§ **Brief**:
Below are records; transcribe each one exactly.

§ **Recorded information**:
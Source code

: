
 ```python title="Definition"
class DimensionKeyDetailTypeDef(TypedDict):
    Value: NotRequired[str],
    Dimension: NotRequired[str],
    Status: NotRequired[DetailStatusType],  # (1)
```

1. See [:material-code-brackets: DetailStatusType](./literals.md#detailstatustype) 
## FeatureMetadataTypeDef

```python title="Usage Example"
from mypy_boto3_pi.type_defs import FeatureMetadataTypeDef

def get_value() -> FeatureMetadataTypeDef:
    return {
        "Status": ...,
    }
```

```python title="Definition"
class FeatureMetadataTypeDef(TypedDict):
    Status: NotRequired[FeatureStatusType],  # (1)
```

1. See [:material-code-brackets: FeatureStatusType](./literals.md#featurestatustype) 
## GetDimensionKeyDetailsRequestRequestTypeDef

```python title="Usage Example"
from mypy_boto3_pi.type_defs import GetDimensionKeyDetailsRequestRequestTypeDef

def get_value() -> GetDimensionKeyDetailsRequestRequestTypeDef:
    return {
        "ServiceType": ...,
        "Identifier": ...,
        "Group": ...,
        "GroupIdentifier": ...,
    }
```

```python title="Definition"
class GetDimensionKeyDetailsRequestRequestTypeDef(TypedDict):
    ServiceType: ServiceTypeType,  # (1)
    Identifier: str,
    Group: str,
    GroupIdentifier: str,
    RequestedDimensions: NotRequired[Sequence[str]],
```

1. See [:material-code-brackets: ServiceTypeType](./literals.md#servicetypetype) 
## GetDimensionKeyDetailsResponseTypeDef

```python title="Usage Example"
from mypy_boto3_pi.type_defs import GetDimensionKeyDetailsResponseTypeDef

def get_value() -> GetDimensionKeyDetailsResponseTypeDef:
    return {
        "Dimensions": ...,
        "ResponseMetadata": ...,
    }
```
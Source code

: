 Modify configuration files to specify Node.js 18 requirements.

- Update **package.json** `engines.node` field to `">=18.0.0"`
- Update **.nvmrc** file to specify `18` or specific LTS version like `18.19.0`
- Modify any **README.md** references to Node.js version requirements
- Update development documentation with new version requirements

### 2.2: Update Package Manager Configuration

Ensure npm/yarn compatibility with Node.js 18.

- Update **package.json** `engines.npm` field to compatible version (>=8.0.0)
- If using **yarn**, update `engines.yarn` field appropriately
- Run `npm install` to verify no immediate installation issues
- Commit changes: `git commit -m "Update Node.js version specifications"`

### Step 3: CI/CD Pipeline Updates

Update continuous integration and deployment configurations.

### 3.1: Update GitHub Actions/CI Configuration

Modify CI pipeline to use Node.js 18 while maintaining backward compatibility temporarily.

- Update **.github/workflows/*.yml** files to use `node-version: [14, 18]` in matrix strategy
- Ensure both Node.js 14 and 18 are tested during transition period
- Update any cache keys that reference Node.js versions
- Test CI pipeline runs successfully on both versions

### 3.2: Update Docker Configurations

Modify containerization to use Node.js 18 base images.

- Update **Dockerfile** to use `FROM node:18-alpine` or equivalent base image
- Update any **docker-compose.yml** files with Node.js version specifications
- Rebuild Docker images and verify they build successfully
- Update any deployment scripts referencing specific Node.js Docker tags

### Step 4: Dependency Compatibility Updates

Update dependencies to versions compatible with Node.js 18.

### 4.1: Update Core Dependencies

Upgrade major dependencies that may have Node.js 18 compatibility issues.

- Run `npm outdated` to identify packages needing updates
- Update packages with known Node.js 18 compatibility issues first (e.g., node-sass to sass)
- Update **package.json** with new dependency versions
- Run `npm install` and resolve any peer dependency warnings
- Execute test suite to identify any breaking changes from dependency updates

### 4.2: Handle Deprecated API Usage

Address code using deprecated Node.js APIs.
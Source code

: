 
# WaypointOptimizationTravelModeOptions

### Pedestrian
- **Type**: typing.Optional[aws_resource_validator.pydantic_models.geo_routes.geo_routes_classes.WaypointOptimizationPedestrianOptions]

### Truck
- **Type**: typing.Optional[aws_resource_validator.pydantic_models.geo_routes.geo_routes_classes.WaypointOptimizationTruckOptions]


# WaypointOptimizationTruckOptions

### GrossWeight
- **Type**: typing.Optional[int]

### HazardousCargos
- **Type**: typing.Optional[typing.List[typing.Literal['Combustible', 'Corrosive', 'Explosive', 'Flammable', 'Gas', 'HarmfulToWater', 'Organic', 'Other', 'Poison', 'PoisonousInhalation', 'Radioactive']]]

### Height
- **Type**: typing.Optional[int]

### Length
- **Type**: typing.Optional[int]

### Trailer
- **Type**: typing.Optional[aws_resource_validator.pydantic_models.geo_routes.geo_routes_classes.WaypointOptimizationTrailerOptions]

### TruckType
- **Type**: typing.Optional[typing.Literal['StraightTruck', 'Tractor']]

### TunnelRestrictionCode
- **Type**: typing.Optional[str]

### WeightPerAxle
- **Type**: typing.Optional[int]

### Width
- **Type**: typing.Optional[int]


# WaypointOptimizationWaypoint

§ **Task solution**:
Source code

:
 ```python title="Definition"
class DimensionKeyDetailTypeDef(TypedDict):
    Value: NotRequired[str],
    Dimension: NotRequired[str],
    Status: NotRequired[DetailStatusType],  # (1)
```

1. See [:material-code-brackets: DetailStatusType](./literals.md#detailstatustype) 
## FeatureMetadataTypeDef

```python title="Usage Example"
from mypy_boto3_pi.type_defs import FeatureMetadataTypeDef

def get_value() -> FeatureMetadataTypeDef:
    return {
        "Status": ...,
    }
```

```python title="Definition"
class FeatureMetadataTypeDef(TypedDict):
    Status: NotRequired[FeatureStatusType],  # (1)
```

1. See [:material-code-brackets: FeatureStatusType](./literals.md#featurestatustype) 
## GetDimensionKeyDetailsRequestRequestTypeDef

```python title="Usage Example"
from mypy_boto3_pi.type_defs import GetDimensionKeyDetailsRequestRequestTypeDef

def get_value() -> GetDimensionKeyDetailsRequestRequestTypeDef:
    return {
        "ServiceType": ...,
        "Identifier": ...,
        "Group": ...,
        "GroupIdentifier": ...,
    }
```

```python title="Definition"
class GetDimensionKeyDetailsRequestRequestTypeDef(TypedDict):
    ServiceType: ServiceTypeType,  # (1)
    Identifier: str,
    Group: str,
    GroupIdentifier: str,
    RequestedDimensions: NotRequired[Sequence[str]],
```

1. See [:material-code-brackets: ServiceTypeType](./literals.md#servicetypetype) 
## GetDimensionKeyDetailsResponseTypeDef

```python title="Usage Example"
from mypy_boto3_pi.type_defs import GetDimensionKeyDetailsResponseTypeDef

def get_value() -> GetDimensionKeyDetailsResponseTypeDef:
    return {
        "Dimensions": ...,
        "ResponseMetadata": ...,
    }
```
Source code

: Modify configuration files to specify Node.js 18 requirements.

- Update **package.json** `engines.node` field to `">=18.0.0"`
- Update **.nvmrc** file to specify `18` or specific LTS version like `18.19.0`
- Modify any **README.md** references to Node.js version requirements
- Update development documentation with new version requirements

### 2.2: Update Package Manager Configuration

Ensure npm/yarn compatibility with Node.js 18.

- Update **package.json** `engines.npm` field to compatible version (>=8.0.0)
- If using **yarn**, update `engines.yarn` field appropriately
- Run `npm install` to verify no immediate installation issues
- Commit changes: `git commit -m "Update Node.js version specifications"`

### Step 3: CI/CD Pipeline Updates

Update continuous integration and deployment configurations.

### 3.1: Update GitHub Actions/CI Configuration

Modify CI pipeline to use Node.js 18 while maintaining backward compatibility temporarily.

- Update **.github/workflows/*.yml** files to use `node-version: [14, 18]` in matrix strategy
- Ensure both Node.js 14 and 18 are tested during transition period
- Update any cache keys that reference Node.js versions
- Test CI pipeline runs successfully on both versions

### 3.2: Update Docker Configurations

Modify containerization to use Node.js 18 base images.

- Update **Dockerfile** to use `FROM node:18-alpine` or equivalent base image
- Update any **docker-compose.yml** files with Node.js version specifications
- Rebuild Docker images and verify they build successfully
- Update any deployment scripts referencing specific Node.js Docker tags

### Step 4: Dependency Compatibility Updates

Update dependencies to versions compatible with Node.js 18.

### 4.1: Update Core Dependencies

Upgrade major dependencies that may have Node.js 18 compatibility issues.

- Run `npm outdated` to identify packages needing updates
- Update packages with known Node.js 18 compatibility issues first (e.g., node-sass to sass)
- Update **package.json** with new dependency versions
- Run `npm install` and resolve any peer dependency warnings
- Execute test suite to identify any breaking changes from dependency updates

### 4.2: Handle Deprecated API Usage

Address code using deprecated Node.js APIs.
Source code

: 
# WaypointOptimizationTravelModeOptions

### Pedestrian
- **Type**: typing.Optional[aws_resource_validator.pydantic_models.geo_routes.geo_routes_classes.WaypointOptimizationPedestrianOptions]

### Truck
- **Type**: typing.Optional[aws_resource_validator.pydantic_models.geo_routes.geo_routes_classes.WaypointOptimizationTruckOptions]


# WaypointOptimizationTruckOptions

### GrossWeight
- **Type**: typing.Optional[int]

### HazardousCargos
- **Type**: typing.Optional[typing.List[typing.Literal['Combustible', 'Corrosive', 'Explosive', 'Flammable', 'Gas', 'HarmfulToWater', 'Organic', 'Other', 'Poison', 'PoisonousInhalation', 'Radioactive']]]

### Height
- **Type**: typing.Optional[int]

### Length
- **Type**: typing.Optional[int]

### Trailer
- **Type**: typing.Optional[aws_resource_validator.pydantic_models.geo_routes.geo_routes_classes.WaypointOptimizationTrailerOptions]

### TruckType
- **Type**: typing.Optional[typing.Literal['StraightTruck', 'Tractor']]

### TunnelRestrictionCode
- **Type**: typing.Optional[str]

### WeightPerAxle
- **Type**: typing.Optional[int]

### Width
- **Type**: typing.Optional[int]


# WaypointOptimizationWaypoint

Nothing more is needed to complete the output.